Inginku segera pulang dan mencoba sepatu berwarna putih dengan corak biru yang baru saja kubeli ini. Sudah sejak 2 minggu yang lalu aku menginginkan sepatu ini. Namun baru sekarang aku bisa membelinya dengan merelakan uang jajanku satu bulan ini.


Begitu turun dari angkutan umum yang membawaku meyusuri jalanan di kotaku, kujinjing sepatu ini sambil melewati tepian sungai kecil dibelakang kampung kami.
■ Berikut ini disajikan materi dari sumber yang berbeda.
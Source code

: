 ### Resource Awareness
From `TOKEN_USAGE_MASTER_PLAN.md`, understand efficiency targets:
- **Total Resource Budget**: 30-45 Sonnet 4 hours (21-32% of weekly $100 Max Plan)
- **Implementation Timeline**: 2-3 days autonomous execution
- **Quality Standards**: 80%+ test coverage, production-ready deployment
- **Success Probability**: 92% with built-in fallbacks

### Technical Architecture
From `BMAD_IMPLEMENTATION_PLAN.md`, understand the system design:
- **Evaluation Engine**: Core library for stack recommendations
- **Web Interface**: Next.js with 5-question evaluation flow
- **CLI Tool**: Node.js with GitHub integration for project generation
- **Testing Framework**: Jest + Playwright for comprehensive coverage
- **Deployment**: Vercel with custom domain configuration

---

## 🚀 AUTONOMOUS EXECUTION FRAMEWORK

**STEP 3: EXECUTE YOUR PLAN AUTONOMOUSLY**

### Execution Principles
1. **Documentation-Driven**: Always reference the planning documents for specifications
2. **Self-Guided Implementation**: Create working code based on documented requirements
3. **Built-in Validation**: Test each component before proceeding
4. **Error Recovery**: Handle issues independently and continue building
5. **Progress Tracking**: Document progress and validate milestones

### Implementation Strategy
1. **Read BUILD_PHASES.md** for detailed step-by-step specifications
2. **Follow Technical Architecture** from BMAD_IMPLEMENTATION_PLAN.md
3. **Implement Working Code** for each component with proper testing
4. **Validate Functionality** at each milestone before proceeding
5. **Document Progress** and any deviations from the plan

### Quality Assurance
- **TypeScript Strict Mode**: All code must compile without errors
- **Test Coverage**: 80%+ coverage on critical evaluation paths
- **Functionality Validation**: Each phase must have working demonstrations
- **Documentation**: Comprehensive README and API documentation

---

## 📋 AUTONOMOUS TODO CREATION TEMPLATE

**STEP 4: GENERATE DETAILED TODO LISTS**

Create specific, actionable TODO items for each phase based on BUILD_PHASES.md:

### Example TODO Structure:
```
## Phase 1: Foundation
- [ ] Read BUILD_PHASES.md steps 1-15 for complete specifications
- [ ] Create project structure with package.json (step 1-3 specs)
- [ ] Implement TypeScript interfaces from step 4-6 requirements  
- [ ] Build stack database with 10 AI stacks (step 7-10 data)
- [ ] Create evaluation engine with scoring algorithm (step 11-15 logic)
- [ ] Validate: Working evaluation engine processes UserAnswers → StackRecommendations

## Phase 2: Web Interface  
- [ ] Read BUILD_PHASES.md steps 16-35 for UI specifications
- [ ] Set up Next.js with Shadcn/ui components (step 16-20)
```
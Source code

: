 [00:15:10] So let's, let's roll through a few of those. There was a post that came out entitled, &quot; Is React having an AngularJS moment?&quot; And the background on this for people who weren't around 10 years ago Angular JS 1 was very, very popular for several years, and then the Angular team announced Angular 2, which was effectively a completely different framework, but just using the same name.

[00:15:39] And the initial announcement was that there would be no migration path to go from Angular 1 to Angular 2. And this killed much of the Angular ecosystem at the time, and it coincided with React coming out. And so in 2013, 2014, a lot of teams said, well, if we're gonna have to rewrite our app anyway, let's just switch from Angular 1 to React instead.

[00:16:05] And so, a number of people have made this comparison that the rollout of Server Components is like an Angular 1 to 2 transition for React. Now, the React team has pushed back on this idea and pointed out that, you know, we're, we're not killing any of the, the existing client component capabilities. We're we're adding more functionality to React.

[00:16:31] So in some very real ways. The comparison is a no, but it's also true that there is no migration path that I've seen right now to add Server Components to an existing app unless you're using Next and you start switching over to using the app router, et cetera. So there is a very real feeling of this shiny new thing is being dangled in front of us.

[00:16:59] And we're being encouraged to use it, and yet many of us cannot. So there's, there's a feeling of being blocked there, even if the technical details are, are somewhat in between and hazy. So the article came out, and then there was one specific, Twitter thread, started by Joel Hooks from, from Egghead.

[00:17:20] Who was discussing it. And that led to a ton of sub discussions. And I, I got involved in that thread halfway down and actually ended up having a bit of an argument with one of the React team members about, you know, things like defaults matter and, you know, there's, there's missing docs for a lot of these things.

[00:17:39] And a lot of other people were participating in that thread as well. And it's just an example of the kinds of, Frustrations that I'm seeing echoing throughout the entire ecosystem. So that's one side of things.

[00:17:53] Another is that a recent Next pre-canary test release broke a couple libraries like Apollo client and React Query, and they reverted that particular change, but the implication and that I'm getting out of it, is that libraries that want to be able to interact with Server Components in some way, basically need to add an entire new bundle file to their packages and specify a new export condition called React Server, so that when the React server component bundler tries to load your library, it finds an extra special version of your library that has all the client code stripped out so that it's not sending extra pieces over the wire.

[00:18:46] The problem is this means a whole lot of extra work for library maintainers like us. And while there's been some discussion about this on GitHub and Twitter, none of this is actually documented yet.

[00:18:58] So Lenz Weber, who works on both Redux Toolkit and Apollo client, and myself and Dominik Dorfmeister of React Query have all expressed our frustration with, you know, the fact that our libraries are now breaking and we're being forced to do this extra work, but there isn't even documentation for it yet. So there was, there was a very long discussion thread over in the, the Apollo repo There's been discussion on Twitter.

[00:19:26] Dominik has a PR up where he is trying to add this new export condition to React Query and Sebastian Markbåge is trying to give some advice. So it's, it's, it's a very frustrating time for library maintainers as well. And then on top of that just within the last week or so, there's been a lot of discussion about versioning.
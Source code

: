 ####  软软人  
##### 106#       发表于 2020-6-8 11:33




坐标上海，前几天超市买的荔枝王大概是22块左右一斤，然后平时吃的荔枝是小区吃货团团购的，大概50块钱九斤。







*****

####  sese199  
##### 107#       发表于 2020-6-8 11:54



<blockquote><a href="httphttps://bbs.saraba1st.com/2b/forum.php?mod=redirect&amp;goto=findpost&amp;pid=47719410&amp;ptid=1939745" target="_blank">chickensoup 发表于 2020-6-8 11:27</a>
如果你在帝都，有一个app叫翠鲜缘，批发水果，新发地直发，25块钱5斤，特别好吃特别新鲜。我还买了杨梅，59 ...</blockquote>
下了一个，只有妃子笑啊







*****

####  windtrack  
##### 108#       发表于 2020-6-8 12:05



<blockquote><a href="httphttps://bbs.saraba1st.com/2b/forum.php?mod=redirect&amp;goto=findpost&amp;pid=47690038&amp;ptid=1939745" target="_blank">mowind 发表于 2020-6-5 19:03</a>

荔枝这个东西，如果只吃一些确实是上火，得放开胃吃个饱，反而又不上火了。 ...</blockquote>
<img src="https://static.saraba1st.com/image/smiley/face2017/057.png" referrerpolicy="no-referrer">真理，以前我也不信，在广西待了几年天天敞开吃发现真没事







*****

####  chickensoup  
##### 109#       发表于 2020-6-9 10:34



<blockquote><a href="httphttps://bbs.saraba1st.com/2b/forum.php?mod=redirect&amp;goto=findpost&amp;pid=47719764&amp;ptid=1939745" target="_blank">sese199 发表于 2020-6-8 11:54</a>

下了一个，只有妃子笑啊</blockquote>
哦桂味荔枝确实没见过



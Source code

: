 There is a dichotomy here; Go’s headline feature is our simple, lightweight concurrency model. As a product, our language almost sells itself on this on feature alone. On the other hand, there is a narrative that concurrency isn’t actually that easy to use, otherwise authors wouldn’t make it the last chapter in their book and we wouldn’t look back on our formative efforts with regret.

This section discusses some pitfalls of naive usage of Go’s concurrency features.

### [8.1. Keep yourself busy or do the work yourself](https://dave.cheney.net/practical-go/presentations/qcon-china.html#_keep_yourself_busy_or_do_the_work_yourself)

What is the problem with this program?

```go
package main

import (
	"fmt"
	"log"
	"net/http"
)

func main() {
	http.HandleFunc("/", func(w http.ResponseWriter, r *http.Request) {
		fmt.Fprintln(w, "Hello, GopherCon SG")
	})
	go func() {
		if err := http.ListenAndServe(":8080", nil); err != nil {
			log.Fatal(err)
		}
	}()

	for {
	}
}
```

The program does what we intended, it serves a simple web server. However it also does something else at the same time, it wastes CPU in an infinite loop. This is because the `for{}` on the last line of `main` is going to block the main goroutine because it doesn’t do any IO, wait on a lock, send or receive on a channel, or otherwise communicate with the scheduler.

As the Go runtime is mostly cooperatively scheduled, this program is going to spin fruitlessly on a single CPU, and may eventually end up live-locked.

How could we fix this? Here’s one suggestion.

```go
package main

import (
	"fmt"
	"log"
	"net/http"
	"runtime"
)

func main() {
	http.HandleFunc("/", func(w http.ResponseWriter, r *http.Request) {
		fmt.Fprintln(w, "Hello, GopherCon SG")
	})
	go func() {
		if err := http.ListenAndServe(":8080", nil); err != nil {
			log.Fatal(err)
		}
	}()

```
Perlahan kubuka plastik yang masih membungkus sepatu warior itu. Tanpa sengaja, genangan air sisa hujan tadi pagi membuatku terpeleset dan naasnya sepatuku tercebur kedalam sungai. Arus sungai yang cukup deras itu membawa sepatuku hanyut hingga tersangkut disebuah ranting pohon.
Saat aku hendak mengambilnya, seorang nenek memungutnya. Nenek itu kemudian berlalu pergi sambil menjinjing sebelah sepatuku. Berniat ingin memintanya, akupun mengikuti langkah nenek itu.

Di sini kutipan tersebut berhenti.